** Available records follows **

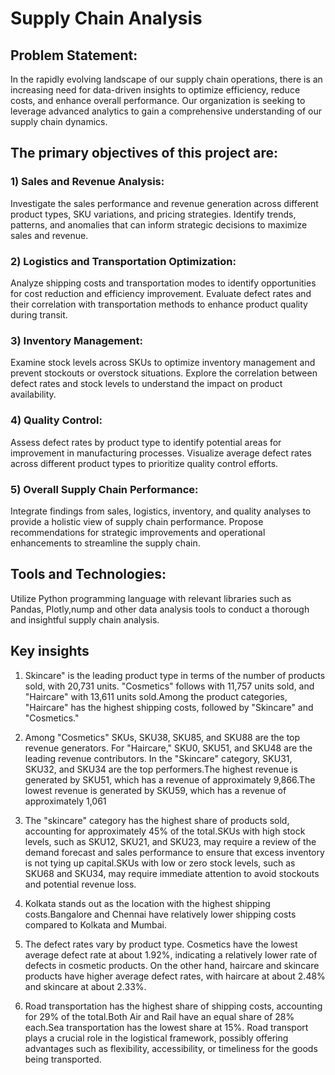 # Supply Chain Analysis

## Problem Statement:
In the rapidly evolving landscape of our supply chain operations, there is an increasing need for data-driven insights to optimize efficiency, reduce costs, and enhance overall performance. Our organization is seeking to leverage advanced analytics to gain a comprehensive understanding of our supply chain dynamics.

## The primary objectives of this project are:

### 1) Sales and Revenue Analysis:
Investigate the sales performance and revenue generation across different product types, SKU variations, and pricing strategies.
Identify trends, patterns, and anomalies that can inform strategic decisions to maximize sales and revenue.

### 2) Logistics and Transportation Optimization:
Analyze shipping costs and transportation modes to identify opportunities for cost reduction and efficiency improvement.
Evaluate defect rates and their correlation with transportation methods to enhance product quality during transit.

### 3) Inventory Management:
Examine stock levels across SKUs to optimize inventory management and prevent stockouts or overstock situations.
Explore the correlation between defect rates and stock levels to understand the impact on product availability.

### 4) Quality Control:
Assess defect rates by product type to identify potential areas for improvement in manufacturing processes.
Visualize average defect rates across different product types to prioritize quality control efforts.

### 5) Overall Supply Chain Performance:
Integrate findings from sales, logistics, inventory, and quality analyses to provide a holistic view of supply chain performance.
Propose recommendations for strategic improvements and operational enhancements to streamline the supply chain.

## Tools and Technologies:
Utilize Python programming language with relevant libraries such as Pandas, Plotly,nump and other data analysis tools to conduct a thorough and insightful supply chain analysis.


## Key insights 

1) Skincare" is the leading product type in terms of the number of products sold, with 20,731 units.
"Cosmetics" follows with 11,757 units sold, and "Haircare" with 13,611 units sold.Among the product categories, "Haircare" has the highest shipping costs, followed by "Skincare" and "Cosmetics."

2) Among "Cosmetics" SKUs, SKU38, SKU85, and SKU88 are the top revenue generators. For "Haircare," SKU0, SKU51, and SKU48 are the leading revenue contributors. In the "Skincare" category, SKU31, SKU32, and SKU34 are the top performers.The highest revenue is generated by SKU51, which has a revenue of approximately 9,866.The lowest revenue is generated by SKU59, which has a revenue of approximately 1,061

3) The "skincare" category has the highest share of products sold, accounting for approximately 45% of the total.SKUs with high stock levels, such as SKU12, SKU21, and SKU23, may require a review of the demand forecast and sales performance to ensure that excess inventory is not tying up capital.SKUs with low or zero stock levels, such as SKU68 and SKU34, may require immediate attention to avoid stockouts and potential revenue loss.

4) Kolkata stands out as the location with the highest shipping costs.Bangalore and Chennai have relatively lower shipping costs compared to Kolkata and Mumbai.

5) The defect rates vary by product type. Cosmetics have the lowest average defect rate at about 1.92%, indicating a relatively lower rate of defects in cosmetic products. On the other hand, haircare and skincare products have higher average defect rates, with haircare at about 2.48% and skincare at about 2.33%.

6) Road transportation has the highest share of shipping costs, accounting for 29% of the total.Both Air and Rail have an equal share of 28% each.Sea transportation has the lowest share at 15%. Road transport plays a crucial role in the logistical framework, possibly offering advantages such as flexibility, accessibility, or timeliness for the goods being transported.

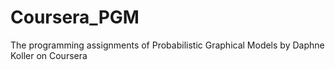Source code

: Coursera_PGM
======
The programming assignments of Probabilistic Graphical Models by Daphne Koller on Coursera

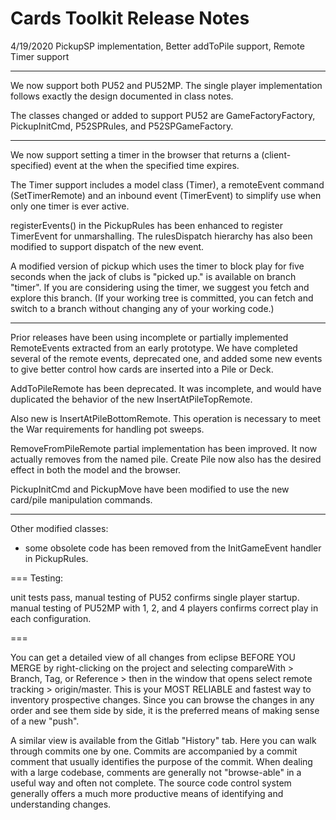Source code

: # Cards Toolkit Release Notes

4/19/2020 PickupSP implementation, Better addToPile support, Remote Timer support

*** 
We now support both PU52 and PU52MP. The single player implementation follows exactly the design documented in class notes. 

The classes changed or added to support PU52 are GameFactoryFactory, PickupInitCmd, P52SPRules, and P52SPGameFactory.  
 
  
***
We now support setting a timer in the browser that returns a (client-specified) event at the when the specified time expires. 

The Timer support includes a model class (Timer), a remoteEvent command (SetTimerRemote) and an inbound event (TimerEvent) to simplify use when only one timer is ever active. 

registerEvents() in the PickupRules has been enhanced to register TimerEvent for unmarshalling. The rulesDispatch hierarchy has also been modified to support dispatch of the new event. 

A modified version of pickup which uses the timer to block play for five seconds when the jack of clubs is "picked up." is available on branch "timer". If you are considering using the timer, we suggest you fetch and explore this branch. (If your working tree is committed, you can fetch and switch to a branch without changing any of your working code.) 
  
***
Prior releases have been using incomplete or partially implemented RemoteEvents extracted from an early prototype. We have completed several of the remote events, deprecated one, and added some new events to give better control how cards are inserted into a Pile or Deck. 

AddToPileRemote has been deprecated. It was incomplete, and would have duplicated the behavior of the new InsertAtPileTopRemote. 

Also new is InsertAtPileBottomRemote. This operation is necessary to meet the War requirements for handling pot sweeps. 

RemoveFromPileRemote partial implementation has been improved. It now actually removes from the named pile. Create Pile now also has the desired effect in both the model and the browser.

PickupInitCmd and PickupMove have been modified to use the new card/pile manipulation commands. 
*** 
Other modified classes: 

- some obsolete code has been removed from  the InitGameEvent handler in PickupRules. 

===
Testing: 

unit tests pass,
manual testing of PU52 confirms single player startup. 
manual testing of PU52MP with 1, 2, and 4 players confirms correct play in each configuration. 

===

You can get a detailed view of all changes from eclipse  BEFORE YOU MERGE by right-clicking on the project and selecting compareWith > Branch, Tag, or Reference > then in the window that opens select remote tracking > origin/master. This is your MOST RELIABLE and fastest way to inventory prospective changes. Since you can browse the changes in any order and see them side by side, it is the preferred means of making sense of a new "push". 

A similar view is available from the Gitlab "History" tab. Here you can walk through commits one by one. Commits are accompanied by a commit comment that usually identifies the purpose of the commit. When dealing with a large codebase, comments are generally not "browse-able" in a useful way and often not complete. The source code control system generally offers a much 
more productive means of identifying and understanding changes.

** End of Available records **

- **Exercise requirements**: All lines of the material that contain the string "project" are to be copied.

- **Exercise response**:
## The primary objectives of this project are:
You can get a detailed view of all changes from eclipse  BEFORE YOU MERGE by right-clicking on the project and selecting compareWith > Branch, Tag, or Reference > then in the window that opens select remote tracking > origin/master. This is your MOST RELIABLE and fastest way to inventory prospective changes. Since you can browse the changes in any order and see them side by side, it is the preferred means of making sense of a new "push". 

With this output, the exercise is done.